Aging Through the Decades

by Katherine Stuart and Clifford Clark, III, MD

Every face ages, it’s a fact of life. The good news is that facial rejuvenation can start at any time. In your 20’s, you may need to treat acne with lasers and skin care. In your 30’s, you may start to develop some fine lines and wrinkles in high movement areas such as the forehead. These are typically addressed with a combination of Botox and skin care. As you move into your 40’s, your face may start to lose volume, particularly in the cheeks and around the mouth. Treating these areas with the appropriate filler can make your face look timeless. Dr. Cliff Clark of Winter Park FL discusses how surgeons decide when non-surgical options are no longer enough.


One of the biggest changes in how plastic surgeons approach facial aging has been the realization that aging is not just a result of gravity: it is also about a loss of volume. This is why injectables have been such a game changer in the world of facial rejuvenation. Plastic surgeons today can easily replace volume that’s lost in, say, the cheeks or around the mouth, instantly restoring a more youthful shape to the face. The problem is that many patients take volumization to the extreme. The result is a face that’s too full and looks odd. So, how does a plastic surgeon decide when a patient is at the point where he or she will get a better result from surgery whether it be eyelid surgery, brow surgery, a facelift or a neck lift?

It really comes down to the following. When the issues that are causing a patient’s face to age are no longer simply about a loss of volume, but are because the face needs to be elevated then it’s time for surgery. Some patients need a facelift at 50. Some don’t need one until 70. The right time for surgery is really going to depend on the patient. “I wait for my patients to tell me,” says Clark.

Usually, there is an “aha” moment where the patient looks in the mirror and doesn’t recognize his or her reflection. Oftentimes, patients will start with some surgery on the eyes, either removing a little pinch of skin on the upper lid or elevating the brow. Clark calls it, “a sweet spot.” Or they might treat their neck. The right procedures is really going to depend on a patient’s individual needs as everyone ages differently.


Deciding whether or not it’s time for a facelift really comes down to the jowl. Once a face loses it’s heart shape and becomes square due to fullness along the neckline then it’s time for surgery. While you can camouflage the descent of the lower face for a short period of time with filler in front of the jowl, at a certain point it stops working because it makes the face look too square.
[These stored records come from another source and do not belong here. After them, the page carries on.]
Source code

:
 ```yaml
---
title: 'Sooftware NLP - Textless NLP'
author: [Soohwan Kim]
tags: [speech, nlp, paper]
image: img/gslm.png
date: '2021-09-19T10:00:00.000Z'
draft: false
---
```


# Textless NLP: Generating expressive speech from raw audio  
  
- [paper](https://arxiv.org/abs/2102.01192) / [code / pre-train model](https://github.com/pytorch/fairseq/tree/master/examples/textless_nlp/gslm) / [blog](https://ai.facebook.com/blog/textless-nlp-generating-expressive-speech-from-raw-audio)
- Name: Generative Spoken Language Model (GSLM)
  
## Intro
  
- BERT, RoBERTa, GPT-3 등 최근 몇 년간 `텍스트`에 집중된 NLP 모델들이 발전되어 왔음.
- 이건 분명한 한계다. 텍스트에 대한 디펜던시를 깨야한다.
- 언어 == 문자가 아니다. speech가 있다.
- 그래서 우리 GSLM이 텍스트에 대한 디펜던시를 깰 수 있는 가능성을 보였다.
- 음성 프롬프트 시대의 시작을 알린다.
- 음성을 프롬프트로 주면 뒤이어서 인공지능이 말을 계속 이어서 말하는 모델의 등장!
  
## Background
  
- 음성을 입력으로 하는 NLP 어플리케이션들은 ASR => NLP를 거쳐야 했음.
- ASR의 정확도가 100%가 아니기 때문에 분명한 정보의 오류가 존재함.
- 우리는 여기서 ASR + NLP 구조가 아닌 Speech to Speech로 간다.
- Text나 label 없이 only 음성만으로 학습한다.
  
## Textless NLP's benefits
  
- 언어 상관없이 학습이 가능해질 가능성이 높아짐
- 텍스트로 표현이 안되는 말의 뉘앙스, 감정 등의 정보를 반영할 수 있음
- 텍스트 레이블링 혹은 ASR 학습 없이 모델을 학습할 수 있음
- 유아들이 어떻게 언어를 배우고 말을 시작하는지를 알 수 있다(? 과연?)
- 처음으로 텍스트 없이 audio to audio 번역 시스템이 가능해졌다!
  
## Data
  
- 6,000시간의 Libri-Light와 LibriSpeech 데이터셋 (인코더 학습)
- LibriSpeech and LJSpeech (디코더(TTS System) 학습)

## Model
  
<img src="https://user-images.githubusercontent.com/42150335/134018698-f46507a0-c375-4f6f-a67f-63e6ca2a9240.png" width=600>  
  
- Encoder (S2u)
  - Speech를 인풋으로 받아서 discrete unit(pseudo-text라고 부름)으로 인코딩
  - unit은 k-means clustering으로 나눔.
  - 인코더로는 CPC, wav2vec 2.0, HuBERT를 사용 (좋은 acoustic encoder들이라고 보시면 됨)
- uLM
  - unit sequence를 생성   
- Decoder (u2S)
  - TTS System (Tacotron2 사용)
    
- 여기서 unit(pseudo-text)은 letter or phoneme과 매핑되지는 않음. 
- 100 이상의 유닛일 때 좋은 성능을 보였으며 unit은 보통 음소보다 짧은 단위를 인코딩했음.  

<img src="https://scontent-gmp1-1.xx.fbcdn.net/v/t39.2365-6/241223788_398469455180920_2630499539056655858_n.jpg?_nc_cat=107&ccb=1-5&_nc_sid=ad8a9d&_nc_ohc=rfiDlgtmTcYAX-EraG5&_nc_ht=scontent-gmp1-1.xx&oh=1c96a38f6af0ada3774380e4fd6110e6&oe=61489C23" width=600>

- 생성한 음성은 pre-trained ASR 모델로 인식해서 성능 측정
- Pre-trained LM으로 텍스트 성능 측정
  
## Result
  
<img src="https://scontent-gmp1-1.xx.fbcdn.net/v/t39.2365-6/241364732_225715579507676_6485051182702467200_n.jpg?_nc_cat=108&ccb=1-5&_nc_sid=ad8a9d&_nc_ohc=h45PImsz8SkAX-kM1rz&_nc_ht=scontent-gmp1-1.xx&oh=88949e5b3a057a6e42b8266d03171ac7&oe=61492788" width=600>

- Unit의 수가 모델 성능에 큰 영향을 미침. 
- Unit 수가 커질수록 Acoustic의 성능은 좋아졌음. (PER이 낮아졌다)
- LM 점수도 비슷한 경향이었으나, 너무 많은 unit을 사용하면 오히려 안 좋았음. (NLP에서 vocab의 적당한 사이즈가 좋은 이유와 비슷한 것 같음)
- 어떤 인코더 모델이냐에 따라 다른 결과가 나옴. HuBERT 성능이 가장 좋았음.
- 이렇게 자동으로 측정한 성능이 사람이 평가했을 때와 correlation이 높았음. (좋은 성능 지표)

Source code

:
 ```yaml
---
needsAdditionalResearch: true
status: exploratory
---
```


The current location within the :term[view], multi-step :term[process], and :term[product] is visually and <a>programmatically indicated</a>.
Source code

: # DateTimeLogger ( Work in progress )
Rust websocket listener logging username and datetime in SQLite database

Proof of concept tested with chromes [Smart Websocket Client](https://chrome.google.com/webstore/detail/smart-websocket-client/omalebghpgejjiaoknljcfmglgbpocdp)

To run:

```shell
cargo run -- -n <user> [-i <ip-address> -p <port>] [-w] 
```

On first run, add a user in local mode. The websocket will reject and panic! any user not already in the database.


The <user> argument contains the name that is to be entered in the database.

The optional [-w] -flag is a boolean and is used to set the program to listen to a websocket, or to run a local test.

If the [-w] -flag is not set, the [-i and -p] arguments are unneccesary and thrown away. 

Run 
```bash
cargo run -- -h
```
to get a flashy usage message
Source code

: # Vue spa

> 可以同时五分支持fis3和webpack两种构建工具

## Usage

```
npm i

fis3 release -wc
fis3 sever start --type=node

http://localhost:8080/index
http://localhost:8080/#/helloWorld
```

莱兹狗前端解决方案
And once the face becomes square then, “you need to re-elevate the tissues because it’s hard to compensate for it with a non-surgical approach,” says Clark.


Most patients desire a natural looking facelift. They want to look like themselves, only better rested. How can this be achieved? As Clark explains it, “we learned a long time ago that you can’t pull on the skin.” It delivers an overly tight look as if the patient has been stuck in a wind tunnel. The modern technique is for the surgeon to go underneath a muscle and put the fat back in the right place. It’s about “redistributing the fat” that exists and adding back fat into the places where a patient’s lost volume.

Ideally, you want fullness over the cheekbones, a little hollow beneath it with a nice, clean jawline. “One of the major facets of the modern facelift is knowing the direction in which you elevate,” says Clark. Generations ago, plastic surgeons pulled straight back which created a very unnatural sweep to the face. Now, it’s more of upward lift.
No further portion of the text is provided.